# TASK
For the listing below, count the lines that contain "token" and report only the number.

# EXERCISE INPUTS
§ §
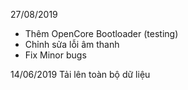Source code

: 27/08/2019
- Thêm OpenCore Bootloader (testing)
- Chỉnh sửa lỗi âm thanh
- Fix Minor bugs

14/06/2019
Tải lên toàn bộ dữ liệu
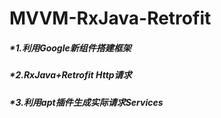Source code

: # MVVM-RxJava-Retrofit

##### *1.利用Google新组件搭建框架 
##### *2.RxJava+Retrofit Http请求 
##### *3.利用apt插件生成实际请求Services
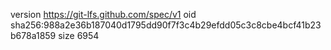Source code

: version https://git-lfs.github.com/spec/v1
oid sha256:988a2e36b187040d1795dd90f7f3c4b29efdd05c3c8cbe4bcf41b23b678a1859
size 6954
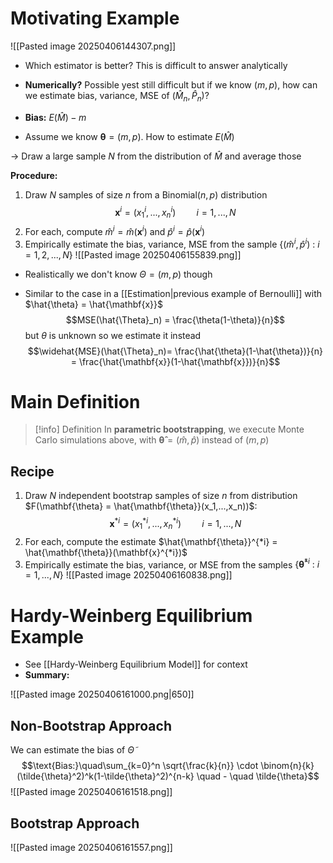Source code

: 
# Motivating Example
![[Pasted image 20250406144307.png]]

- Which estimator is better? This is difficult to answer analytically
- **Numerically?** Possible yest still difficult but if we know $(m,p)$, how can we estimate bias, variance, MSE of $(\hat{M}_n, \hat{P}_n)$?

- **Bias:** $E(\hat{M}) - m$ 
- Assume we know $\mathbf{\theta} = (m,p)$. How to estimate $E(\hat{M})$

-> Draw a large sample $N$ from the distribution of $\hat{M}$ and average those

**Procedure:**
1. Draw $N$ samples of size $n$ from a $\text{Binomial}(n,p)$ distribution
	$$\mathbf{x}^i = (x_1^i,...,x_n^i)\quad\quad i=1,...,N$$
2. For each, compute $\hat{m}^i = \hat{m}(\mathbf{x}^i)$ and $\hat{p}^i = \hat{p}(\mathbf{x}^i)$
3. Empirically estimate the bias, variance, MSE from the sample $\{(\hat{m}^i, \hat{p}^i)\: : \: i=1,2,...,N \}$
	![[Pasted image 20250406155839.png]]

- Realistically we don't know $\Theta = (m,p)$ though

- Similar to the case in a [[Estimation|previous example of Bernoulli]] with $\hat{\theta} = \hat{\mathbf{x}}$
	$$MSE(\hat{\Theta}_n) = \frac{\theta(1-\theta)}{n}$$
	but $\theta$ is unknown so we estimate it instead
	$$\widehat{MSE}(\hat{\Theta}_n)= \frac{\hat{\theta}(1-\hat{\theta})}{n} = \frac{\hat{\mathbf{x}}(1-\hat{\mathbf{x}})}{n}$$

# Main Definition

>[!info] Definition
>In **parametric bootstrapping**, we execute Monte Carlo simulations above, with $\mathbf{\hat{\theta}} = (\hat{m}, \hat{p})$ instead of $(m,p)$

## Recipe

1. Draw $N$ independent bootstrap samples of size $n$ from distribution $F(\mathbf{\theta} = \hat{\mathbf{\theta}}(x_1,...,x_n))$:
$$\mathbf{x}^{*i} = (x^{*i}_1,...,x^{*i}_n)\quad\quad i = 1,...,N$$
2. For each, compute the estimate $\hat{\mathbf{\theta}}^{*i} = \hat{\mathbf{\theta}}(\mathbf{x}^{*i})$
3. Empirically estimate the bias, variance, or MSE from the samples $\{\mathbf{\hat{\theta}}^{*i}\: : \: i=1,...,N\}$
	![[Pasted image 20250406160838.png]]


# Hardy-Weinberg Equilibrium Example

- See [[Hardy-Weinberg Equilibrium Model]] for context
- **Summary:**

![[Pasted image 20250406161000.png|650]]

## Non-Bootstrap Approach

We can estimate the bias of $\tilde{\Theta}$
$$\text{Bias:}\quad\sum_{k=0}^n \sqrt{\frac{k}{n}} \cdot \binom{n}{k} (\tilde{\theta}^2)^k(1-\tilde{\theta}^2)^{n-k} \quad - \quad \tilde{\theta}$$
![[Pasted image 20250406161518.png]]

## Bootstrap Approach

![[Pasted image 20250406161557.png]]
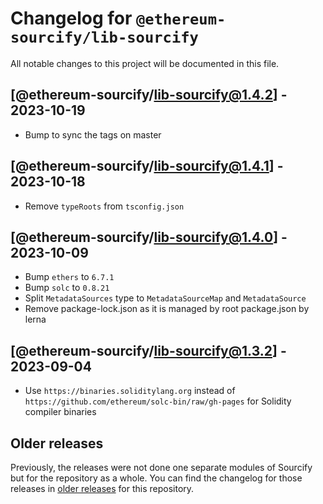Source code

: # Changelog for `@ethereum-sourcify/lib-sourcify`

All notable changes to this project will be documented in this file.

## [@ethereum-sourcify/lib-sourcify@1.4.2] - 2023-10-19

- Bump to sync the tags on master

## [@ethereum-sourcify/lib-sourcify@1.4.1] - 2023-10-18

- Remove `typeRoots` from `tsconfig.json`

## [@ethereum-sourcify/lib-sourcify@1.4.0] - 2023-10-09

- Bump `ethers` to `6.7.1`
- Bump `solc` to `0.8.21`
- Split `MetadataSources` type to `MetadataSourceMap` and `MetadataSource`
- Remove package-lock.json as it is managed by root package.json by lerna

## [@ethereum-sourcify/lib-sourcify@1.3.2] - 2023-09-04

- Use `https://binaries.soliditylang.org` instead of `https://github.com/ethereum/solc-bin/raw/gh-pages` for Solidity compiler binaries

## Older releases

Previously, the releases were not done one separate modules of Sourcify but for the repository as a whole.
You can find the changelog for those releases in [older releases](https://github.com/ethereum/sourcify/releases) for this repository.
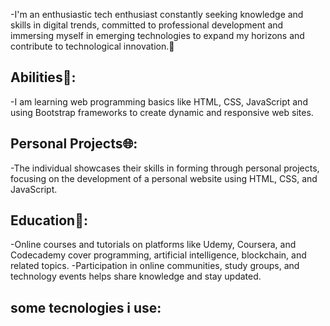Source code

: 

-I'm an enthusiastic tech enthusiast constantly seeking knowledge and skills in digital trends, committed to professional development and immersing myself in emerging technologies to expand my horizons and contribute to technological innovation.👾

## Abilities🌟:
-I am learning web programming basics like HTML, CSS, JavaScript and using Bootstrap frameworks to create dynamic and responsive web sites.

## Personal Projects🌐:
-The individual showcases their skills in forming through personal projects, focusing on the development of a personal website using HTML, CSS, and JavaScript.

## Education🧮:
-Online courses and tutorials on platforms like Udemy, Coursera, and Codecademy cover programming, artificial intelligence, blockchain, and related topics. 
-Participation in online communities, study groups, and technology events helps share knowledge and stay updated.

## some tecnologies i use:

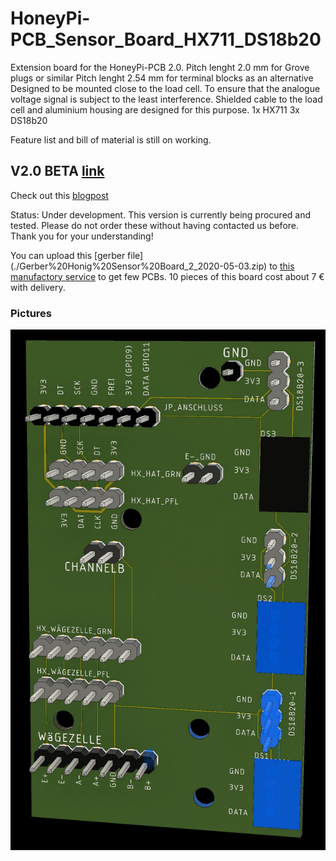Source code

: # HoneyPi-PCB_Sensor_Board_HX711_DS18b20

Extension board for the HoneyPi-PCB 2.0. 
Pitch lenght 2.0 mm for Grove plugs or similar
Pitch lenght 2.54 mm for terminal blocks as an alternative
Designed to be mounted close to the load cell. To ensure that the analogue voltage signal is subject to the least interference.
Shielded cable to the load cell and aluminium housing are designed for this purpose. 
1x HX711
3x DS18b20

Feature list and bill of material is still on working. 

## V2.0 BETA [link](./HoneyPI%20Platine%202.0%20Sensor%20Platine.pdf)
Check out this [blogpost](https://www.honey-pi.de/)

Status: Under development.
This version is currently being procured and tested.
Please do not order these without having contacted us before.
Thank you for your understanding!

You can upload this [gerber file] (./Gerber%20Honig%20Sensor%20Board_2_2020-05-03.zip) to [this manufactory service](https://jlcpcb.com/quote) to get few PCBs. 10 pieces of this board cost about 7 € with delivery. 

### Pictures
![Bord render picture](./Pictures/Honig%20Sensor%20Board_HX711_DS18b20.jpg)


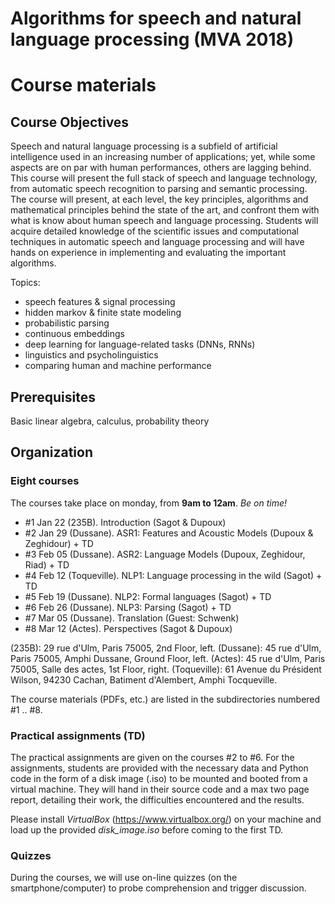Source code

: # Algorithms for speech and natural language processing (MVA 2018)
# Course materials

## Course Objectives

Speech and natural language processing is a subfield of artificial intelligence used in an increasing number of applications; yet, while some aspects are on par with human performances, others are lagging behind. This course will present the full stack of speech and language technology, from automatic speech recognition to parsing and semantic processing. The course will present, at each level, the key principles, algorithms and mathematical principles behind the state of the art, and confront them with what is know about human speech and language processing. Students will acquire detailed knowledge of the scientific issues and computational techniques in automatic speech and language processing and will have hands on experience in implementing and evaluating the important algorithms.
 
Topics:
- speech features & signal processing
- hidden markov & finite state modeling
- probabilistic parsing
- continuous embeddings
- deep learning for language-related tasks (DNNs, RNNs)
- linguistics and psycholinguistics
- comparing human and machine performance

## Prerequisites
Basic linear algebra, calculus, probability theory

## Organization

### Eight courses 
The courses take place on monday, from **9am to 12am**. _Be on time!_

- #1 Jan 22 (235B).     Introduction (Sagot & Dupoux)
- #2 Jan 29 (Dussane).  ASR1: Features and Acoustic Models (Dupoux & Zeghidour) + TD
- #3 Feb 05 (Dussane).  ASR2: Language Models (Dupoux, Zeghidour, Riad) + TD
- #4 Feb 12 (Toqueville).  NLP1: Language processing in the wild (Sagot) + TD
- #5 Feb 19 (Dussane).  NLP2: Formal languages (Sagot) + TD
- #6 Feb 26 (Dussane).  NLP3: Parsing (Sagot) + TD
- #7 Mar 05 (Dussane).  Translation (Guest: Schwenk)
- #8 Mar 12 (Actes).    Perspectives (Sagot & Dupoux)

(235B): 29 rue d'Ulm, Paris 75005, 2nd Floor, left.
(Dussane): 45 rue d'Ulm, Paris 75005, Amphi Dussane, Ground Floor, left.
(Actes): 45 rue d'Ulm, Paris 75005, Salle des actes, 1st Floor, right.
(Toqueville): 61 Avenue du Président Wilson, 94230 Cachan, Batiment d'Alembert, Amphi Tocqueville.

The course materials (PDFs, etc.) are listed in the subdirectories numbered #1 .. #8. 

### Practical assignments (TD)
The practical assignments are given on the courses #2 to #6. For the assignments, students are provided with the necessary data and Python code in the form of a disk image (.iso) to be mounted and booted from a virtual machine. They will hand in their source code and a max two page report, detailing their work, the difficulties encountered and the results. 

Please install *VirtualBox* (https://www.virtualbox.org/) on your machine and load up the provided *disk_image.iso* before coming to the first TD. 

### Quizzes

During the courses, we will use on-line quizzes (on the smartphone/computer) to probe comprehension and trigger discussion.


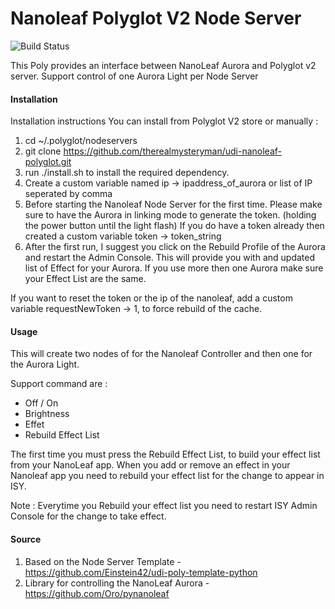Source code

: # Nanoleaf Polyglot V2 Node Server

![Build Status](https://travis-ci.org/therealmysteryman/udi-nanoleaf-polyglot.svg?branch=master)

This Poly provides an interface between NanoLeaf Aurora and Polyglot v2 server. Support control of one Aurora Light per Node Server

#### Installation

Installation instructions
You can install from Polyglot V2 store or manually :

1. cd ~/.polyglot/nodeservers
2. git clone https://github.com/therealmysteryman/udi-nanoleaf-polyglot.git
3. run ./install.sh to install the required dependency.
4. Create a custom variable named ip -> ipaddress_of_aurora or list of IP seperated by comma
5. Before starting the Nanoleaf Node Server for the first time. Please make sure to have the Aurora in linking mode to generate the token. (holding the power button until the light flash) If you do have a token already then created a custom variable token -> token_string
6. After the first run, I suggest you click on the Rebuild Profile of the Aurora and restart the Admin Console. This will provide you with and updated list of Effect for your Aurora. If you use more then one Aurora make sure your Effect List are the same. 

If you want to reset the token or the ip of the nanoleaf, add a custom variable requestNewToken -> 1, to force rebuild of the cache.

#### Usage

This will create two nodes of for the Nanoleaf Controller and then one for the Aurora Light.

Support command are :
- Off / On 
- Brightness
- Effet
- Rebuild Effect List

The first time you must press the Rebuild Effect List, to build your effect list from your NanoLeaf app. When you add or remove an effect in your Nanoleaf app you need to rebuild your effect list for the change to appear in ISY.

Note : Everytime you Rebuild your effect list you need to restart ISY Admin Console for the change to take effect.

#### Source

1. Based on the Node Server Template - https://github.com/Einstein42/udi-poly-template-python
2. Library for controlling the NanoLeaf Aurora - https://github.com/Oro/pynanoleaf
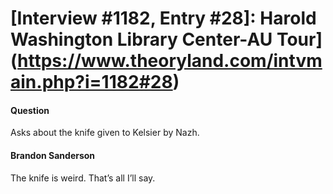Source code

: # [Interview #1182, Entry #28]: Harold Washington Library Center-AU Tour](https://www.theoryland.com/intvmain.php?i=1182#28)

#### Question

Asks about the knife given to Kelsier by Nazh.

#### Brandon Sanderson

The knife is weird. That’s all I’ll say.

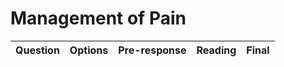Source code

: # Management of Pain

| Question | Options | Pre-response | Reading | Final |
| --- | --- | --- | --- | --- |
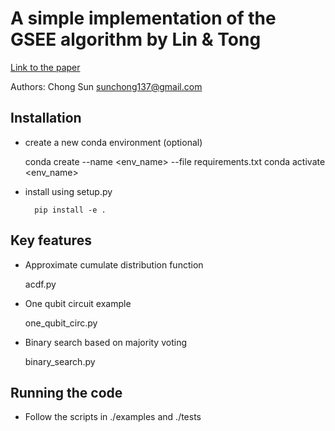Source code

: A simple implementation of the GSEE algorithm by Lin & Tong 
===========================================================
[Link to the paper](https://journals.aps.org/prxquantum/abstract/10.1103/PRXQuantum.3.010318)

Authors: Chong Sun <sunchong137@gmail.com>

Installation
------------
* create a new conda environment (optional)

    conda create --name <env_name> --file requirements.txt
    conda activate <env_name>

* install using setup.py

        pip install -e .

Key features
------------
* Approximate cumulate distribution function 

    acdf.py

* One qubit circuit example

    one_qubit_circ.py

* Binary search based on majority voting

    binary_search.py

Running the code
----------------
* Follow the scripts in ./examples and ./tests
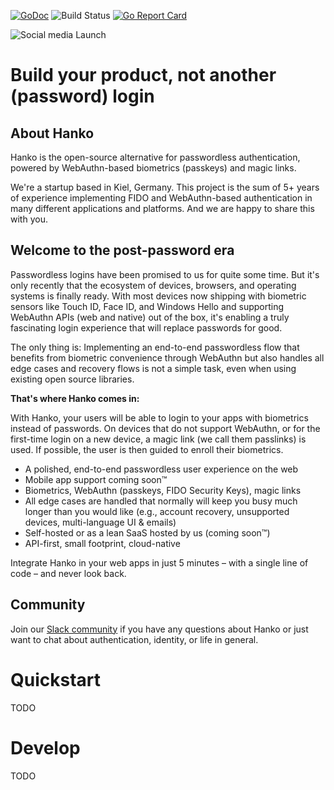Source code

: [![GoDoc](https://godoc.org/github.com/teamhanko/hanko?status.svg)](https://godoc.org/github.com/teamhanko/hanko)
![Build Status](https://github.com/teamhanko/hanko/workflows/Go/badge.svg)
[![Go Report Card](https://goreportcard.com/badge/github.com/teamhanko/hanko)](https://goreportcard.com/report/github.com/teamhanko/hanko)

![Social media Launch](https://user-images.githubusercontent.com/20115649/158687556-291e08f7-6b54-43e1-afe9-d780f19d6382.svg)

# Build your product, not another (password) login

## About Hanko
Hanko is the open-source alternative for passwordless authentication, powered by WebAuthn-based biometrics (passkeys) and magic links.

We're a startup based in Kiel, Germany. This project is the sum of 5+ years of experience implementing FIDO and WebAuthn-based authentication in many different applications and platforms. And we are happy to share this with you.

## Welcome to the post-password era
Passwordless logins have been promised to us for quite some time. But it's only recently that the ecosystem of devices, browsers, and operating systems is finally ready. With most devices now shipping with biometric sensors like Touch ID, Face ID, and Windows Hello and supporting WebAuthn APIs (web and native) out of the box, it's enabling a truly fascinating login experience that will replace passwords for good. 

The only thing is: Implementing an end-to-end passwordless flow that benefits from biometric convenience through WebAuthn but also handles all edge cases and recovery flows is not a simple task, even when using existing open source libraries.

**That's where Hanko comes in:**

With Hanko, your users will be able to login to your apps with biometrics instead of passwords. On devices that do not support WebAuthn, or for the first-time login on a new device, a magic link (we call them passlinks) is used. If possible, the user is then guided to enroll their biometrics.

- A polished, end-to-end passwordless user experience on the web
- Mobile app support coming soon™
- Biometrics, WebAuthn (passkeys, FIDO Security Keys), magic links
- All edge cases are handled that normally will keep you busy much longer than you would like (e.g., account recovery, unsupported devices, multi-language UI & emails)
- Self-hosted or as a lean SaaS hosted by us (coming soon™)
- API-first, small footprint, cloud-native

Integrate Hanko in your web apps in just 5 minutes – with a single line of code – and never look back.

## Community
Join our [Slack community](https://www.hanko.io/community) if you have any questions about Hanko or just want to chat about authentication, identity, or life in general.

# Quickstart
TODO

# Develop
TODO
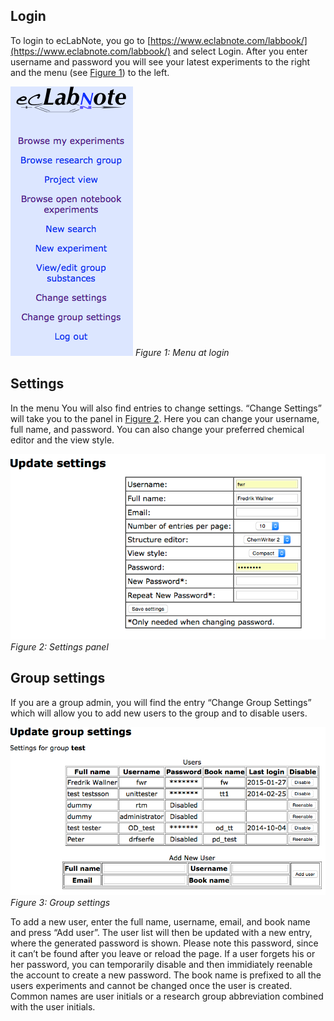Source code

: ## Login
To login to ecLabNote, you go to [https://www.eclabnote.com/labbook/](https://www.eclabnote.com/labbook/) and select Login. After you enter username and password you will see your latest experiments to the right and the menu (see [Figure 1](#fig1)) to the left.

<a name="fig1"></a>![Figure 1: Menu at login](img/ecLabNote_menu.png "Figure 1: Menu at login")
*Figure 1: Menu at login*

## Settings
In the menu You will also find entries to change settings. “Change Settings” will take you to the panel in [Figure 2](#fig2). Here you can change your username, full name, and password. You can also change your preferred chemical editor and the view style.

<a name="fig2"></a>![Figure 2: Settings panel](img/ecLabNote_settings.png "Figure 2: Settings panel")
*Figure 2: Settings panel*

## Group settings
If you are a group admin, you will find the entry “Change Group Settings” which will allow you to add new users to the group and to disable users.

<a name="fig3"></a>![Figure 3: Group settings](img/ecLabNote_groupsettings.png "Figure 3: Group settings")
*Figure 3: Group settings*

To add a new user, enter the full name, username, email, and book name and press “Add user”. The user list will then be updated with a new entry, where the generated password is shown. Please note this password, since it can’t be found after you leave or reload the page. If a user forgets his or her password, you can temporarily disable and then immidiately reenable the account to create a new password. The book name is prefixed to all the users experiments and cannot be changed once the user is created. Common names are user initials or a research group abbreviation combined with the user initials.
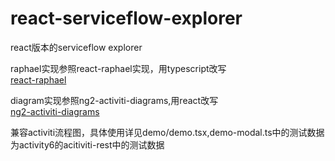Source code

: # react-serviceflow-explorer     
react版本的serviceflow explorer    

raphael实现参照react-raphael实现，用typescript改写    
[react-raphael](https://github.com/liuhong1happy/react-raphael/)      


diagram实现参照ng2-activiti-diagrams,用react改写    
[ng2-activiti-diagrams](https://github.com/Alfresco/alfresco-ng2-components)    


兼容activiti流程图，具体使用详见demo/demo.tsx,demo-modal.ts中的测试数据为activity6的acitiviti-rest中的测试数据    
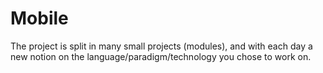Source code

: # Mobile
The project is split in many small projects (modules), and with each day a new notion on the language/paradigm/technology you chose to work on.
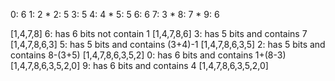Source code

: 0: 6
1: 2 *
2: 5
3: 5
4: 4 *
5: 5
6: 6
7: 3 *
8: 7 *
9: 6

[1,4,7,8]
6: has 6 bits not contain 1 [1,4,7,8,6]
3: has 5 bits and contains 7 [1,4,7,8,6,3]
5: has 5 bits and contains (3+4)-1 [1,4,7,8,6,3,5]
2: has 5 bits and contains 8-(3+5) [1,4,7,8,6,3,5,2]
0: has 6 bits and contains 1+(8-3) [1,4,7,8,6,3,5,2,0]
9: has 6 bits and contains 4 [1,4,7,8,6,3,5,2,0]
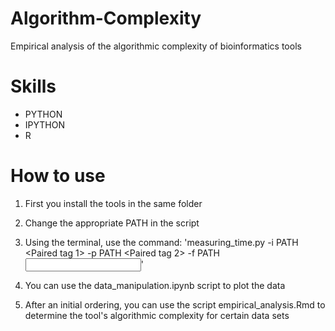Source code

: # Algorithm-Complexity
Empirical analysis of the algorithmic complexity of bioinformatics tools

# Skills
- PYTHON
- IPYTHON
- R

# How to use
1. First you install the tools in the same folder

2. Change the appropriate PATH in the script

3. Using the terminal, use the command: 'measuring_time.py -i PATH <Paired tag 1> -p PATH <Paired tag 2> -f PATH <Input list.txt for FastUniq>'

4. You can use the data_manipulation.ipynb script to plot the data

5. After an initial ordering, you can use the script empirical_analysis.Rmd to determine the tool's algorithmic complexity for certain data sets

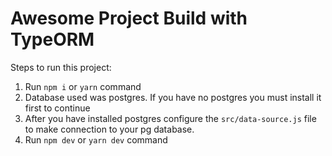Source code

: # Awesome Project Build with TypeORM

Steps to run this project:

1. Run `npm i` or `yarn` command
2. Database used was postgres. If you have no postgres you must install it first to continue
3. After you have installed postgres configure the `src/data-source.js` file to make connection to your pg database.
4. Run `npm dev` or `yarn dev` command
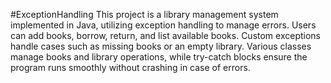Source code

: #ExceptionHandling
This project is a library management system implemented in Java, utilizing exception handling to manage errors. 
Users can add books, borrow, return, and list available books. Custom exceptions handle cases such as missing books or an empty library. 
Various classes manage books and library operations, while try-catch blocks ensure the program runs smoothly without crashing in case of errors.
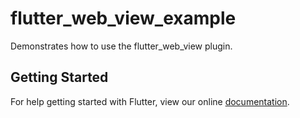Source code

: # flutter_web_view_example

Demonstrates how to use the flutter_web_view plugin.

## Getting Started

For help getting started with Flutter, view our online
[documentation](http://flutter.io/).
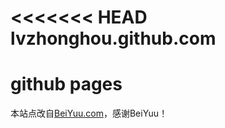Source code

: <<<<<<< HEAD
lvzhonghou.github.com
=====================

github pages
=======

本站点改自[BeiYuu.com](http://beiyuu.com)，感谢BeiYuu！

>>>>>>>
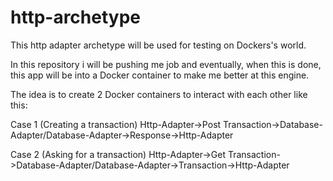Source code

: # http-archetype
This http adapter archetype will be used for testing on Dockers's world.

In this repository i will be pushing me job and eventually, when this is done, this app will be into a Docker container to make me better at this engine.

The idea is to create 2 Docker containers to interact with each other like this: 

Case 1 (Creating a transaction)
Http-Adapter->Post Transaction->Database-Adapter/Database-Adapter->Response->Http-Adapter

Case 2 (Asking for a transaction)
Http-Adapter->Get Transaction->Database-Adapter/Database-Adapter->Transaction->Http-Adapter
§ §
# EXERCISE SOLUTION
2